Discussion:
[systemd-devel] systemd (user) and (sd-pam) (user) processes in login shell
Niksa Jurinovic
2015-12-07 22:10:36 UTC
Permalink
Hello,

I am new to systemd init system as well as to fresh installed Fedora 23
Server, and I would like to put a question related to 'systemd (user)'
and '(sd-pam) (user)' processes invoked under each and every one user's
login shell.

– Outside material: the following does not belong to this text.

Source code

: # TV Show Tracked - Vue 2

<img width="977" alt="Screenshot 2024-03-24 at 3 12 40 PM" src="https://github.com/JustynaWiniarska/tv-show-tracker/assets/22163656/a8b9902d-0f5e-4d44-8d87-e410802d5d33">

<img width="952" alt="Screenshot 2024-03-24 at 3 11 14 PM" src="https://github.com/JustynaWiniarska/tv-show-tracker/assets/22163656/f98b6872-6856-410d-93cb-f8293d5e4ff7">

The first process is '/usr/lib/systemd/systemd --user' with
PPID=1 and the second is its child process '(sd-pam)'.

What do these processes exactly do and why does my Oracle 12c
database instance (started by 'oracle' user) always crash (silently
shutdown by itself) WITHOUT these processes (or if they are killed)?
When it happens, the database instance is down, and the oracle alert.log
shows semaphore memory corruption:

ORA-27300: OS system dependent operation:semctl failed with status: 22
ORA-27301: OS failure message: Invalid argument
ORA-27302: failure occurred at: sskgpwrm1
ORA-27157: OS post/wait facility removed
ORA-27300: OS system dependent operation:semop failed with status: 43
ORA-27301: OS failure message: Identifier removed
ORA-27302: failure occurred at: sskgpwwait1
ksmsdes: Error destroying SGA
Instance termination got error 27120 from SGA destruction.

If these processes are active for 'oracle' user, Oracle instance never
crashes.

Thank you very much.
Mantas Mikulėnas
2015-12-07 23:36:01 UTC
Permalink
(Hmm, wonder if Inbox's "Undo send" works or if I ended up spamming the
list...)
Post by Niksa Jurinovic
Hello,
I am new to systemd init system as well as to fresh installed Fedora 23
Server, and I would like to put a question related to 'systemd (user)'
and '(sd-pam) (user)' processes invoked under each and every one user's
login shell. The first process is '/usr/lib/systemd/systemd --user' with
PPID=1 and the second is its child process '(sd-pam)'.
What do these processes exactly do and why does my Oracle 12c
database instance (started by 'oracle' user) always crash (silently
shutdown by itself) WITHOUT these processes (or if they are killed)?
When it happens, the database instance is down, and the oracle alert.log
It might be clearer if you described how exactly the daemon is started and
which cgroup it runs under (according to systemd-cgls). Perhaps you're
starting it directly from the shell, and not via systemctl as intended?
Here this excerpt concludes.